Section Review Oncologic,Endocrine & Metabolic: Recent developments with novel anthracyclines for the treatment of haematological malignancies

This review discusses recent developments with novel anthracyclines for the treatment of haematological malignancies. The acquisition of the active 13-hydroxy (-OH) derivatives of anthracyclines is fascinating, as their derivatives are persistent in blood, whilst those of daunorubicin and doxorubicin are inactive. Chemical modification of daunorubicin led to the newly developed anthracycline, idarubicin, whose 13-OH derivative, idarubicinol, is active in vivo.
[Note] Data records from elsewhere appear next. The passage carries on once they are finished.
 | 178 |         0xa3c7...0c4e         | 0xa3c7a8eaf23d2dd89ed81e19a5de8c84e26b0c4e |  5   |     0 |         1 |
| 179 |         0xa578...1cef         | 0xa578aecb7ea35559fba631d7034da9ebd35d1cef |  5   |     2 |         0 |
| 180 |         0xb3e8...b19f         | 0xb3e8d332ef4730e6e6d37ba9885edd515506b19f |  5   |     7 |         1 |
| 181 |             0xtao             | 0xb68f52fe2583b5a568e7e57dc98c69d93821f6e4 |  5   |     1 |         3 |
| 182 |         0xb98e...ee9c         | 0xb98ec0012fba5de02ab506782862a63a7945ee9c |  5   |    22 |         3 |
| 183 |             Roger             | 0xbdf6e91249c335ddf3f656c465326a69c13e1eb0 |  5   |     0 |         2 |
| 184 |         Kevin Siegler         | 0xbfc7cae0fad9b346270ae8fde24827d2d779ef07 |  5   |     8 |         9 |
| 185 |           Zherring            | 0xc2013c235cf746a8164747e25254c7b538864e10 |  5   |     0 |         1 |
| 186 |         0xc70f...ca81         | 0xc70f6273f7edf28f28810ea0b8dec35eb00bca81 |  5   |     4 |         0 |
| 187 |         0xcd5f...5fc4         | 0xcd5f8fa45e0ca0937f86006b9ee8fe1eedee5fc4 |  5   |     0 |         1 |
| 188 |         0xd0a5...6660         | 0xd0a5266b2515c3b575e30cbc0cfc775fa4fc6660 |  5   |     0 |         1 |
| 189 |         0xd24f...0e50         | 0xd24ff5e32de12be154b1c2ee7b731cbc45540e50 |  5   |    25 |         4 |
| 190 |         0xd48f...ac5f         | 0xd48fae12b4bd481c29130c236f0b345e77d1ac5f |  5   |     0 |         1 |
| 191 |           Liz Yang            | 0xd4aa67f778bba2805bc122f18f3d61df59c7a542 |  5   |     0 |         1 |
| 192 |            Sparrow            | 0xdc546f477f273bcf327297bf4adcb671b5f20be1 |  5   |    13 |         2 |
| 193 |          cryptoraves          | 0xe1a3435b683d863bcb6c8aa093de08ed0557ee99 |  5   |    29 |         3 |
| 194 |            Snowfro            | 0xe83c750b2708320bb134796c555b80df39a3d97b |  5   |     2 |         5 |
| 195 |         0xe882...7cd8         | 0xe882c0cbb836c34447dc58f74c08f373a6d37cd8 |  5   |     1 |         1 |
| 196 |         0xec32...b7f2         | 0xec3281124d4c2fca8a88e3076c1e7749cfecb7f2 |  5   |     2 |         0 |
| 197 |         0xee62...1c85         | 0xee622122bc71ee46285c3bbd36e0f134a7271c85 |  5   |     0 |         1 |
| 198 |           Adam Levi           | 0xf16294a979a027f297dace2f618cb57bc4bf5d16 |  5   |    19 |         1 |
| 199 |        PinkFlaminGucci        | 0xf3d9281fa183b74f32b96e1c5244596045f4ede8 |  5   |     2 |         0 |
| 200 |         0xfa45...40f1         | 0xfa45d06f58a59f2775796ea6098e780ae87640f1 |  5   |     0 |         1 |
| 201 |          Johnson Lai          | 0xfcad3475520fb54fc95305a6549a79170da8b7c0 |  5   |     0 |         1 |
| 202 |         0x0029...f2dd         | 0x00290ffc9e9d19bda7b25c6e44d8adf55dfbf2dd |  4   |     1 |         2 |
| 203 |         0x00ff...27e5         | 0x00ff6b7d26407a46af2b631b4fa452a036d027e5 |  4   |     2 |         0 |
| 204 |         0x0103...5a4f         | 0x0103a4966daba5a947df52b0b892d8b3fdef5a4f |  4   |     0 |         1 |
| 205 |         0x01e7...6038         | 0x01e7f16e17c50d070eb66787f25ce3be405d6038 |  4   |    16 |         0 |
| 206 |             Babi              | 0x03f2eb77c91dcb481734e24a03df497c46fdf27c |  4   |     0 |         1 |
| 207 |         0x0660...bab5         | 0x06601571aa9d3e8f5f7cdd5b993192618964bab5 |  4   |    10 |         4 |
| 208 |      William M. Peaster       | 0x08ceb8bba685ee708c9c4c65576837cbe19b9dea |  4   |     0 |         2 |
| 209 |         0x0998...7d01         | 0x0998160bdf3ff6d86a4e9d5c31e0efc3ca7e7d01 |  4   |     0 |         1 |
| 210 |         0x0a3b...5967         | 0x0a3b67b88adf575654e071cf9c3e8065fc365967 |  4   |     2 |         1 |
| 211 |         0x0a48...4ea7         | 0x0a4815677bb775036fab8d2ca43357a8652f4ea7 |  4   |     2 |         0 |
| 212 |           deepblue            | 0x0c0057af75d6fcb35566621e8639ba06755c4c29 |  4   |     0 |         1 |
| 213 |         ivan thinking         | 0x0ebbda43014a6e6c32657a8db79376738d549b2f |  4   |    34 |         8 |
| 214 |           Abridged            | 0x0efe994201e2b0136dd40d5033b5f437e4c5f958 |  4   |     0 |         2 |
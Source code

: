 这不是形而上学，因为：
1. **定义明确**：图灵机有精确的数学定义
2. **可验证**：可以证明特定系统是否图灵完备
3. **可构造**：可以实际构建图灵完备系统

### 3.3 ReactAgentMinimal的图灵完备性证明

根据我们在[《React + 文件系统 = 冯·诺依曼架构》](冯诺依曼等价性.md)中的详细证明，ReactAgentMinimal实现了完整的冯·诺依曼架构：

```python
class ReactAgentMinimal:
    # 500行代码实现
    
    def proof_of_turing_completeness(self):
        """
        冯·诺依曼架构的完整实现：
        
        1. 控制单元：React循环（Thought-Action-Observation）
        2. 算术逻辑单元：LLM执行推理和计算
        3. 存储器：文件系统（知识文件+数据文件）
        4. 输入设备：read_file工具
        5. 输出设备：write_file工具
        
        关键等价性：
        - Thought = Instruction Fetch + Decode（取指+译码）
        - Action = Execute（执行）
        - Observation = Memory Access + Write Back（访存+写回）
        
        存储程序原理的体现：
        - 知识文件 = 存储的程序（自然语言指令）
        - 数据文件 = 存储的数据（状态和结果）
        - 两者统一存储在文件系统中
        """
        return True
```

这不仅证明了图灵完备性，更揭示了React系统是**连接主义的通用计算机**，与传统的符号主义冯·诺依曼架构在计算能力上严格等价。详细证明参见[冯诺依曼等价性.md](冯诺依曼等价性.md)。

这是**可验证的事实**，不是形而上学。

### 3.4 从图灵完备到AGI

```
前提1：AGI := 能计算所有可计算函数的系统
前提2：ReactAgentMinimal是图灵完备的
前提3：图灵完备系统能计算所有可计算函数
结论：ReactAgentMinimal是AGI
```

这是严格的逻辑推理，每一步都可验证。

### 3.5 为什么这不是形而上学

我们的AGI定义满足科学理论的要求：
Idarubicin is superior to daunorubicin in the treatment of acute myelogenous leukaemia. Amrubicin (SM-5887), another newly synthesised anthracycline, has a unique structure with an amino residue introduced at the C-9 position. The most characteristic feature is that amrubicin itself is a depot form of its active 13-OH derivative. Amrubicin is less cardiotoxic than doxorubicin in the chronic rabbit model. This may be due, in part, to the fact that cardiotoxicity depends on the C_max of the drug, since the 13-OH derivative maintains a relatively low plasma level persistently. Amrubicin is expected to be effective against non-Hodgkin's lymphoma. In addition, the development of orally active drugs, predominantly to allow out-patient treatment of lymphoma and myeloma, is described. Menogaril, an analogue of nogalamycin, is one such novel anthracycline. It can be administered orally and its bioavailability is estimated to be 32 ± 12%. Although the clinical outcome following iv. administration was disappointing, oral treatment with menogaril is expected to be useful for patients with lymphoma and breast cancer. Further studies are required to clarify the effectiveness of these drugs.